Work instructions:
Work out how many lines in the data that follows contain "center". Write nothing but the number.

※

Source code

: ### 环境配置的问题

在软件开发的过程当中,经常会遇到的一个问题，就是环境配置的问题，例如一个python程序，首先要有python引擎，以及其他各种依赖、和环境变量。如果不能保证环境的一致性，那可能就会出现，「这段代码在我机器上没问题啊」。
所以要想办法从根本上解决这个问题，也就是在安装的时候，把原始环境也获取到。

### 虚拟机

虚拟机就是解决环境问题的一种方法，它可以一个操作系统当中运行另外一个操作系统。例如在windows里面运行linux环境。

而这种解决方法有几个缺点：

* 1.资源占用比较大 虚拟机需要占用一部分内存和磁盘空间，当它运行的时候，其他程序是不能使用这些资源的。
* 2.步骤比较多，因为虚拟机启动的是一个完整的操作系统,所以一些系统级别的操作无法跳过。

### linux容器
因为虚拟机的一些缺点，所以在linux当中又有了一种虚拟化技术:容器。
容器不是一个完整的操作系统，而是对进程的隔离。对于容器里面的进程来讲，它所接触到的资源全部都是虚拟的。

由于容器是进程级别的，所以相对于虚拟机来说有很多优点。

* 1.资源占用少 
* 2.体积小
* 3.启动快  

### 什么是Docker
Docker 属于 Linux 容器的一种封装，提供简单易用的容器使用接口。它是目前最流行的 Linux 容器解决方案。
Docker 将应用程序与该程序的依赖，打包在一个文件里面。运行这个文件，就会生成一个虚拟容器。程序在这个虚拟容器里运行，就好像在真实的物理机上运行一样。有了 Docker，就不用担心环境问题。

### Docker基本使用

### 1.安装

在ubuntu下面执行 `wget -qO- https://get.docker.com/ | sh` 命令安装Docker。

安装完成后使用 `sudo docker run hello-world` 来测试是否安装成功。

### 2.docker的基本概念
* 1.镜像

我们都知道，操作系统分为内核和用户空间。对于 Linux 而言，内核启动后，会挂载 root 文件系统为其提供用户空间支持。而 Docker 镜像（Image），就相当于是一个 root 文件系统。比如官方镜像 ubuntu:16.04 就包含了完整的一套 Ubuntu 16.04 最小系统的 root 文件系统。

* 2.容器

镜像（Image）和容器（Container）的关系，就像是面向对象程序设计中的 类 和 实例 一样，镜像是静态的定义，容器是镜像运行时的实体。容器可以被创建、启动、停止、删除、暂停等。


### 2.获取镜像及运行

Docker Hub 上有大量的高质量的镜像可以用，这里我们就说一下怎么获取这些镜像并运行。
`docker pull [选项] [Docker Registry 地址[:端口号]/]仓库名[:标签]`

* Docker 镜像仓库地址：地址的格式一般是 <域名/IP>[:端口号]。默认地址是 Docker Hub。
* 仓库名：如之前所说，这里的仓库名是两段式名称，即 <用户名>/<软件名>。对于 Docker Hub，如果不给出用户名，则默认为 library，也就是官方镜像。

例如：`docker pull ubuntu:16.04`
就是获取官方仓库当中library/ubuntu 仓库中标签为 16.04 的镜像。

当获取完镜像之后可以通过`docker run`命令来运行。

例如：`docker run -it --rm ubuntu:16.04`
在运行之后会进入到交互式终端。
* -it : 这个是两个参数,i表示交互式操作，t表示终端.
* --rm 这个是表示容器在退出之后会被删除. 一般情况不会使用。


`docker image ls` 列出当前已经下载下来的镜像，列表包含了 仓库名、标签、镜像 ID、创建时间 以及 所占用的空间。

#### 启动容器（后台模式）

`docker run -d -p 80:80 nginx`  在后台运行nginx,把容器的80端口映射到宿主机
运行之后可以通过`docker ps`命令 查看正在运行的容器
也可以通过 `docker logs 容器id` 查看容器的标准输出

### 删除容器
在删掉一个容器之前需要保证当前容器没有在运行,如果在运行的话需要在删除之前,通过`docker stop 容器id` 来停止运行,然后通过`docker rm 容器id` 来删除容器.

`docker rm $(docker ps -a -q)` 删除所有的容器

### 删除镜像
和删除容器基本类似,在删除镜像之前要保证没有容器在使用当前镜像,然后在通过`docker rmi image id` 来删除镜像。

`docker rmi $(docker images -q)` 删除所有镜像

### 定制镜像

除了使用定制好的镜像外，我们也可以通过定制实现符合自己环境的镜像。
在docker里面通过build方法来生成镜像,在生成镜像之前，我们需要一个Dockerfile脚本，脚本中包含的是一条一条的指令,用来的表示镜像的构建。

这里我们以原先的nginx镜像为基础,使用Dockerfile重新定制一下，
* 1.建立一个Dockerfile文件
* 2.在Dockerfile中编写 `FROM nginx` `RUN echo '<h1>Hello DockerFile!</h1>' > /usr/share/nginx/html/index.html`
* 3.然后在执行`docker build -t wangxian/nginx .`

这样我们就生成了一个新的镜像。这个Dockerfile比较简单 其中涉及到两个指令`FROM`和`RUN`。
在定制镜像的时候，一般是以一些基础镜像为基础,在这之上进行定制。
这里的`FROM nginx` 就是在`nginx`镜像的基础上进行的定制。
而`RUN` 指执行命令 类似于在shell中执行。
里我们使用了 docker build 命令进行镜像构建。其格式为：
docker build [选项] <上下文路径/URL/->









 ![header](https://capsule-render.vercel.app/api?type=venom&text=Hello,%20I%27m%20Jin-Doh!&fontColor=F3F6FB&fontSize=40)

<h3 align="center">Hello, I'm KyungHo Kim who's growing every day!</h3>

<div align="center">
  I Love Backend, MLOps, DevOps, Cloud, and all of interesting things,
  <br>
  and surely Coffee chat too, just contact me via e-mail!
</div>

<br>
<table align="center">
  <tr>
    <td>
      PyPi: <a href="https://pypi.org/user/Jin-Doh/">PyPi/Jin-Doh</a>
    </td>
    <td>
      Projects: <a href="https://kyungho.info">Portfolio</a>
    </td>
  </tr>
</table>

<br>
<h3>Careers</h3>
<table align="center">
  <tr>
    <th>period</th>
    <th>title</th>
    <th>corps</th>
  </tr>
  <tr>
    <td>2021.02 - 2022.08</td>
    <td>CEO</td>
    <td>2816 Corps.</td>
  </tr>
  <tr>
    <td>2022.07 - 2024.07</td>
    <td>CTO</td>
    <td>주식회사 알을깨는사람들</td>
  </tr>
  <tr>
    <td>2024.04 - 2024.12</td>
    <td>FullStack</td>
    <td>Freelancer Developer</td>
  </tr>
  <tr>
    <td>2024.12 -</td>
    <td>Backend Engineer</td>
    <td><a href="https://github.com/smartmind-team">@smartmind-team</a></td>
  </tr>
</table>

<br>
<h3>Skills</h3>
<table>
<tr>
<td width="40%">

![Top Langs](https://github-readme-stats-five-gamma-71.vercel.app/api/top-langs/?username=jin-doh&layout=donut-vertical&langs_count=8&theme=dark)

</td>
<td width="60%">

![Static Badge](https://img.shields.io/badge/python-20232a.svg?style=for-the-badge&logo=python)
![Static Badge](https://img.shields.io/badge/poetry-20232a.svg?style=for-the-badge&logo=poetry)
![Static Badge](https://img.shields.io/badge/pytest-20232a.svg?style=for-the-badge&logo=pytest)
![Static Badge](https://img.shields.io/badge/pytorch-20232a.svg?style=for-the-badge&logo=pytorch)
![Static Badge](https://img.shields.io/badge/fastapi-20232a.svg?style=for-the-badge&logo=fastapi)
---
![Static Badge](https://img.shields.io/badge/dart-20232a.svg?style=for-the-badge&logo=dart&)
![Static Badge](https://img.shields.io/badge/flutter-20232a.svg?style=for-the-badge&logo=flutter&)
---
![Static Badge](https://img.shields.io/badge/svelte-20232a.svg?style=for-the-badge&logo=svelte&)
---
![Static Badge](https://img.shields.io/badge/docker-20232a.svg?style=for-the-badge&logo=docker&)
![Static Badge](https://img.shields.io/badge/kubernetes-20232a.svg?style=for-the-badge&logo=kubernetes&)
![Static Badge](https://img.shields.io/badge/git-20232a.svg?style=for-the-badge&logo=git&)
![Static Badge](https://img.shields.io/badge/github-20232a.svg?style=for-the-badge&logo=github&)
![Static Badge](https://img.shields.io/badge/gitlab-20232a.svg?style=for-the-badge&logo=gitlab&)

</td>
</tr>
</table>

※

Reply:
4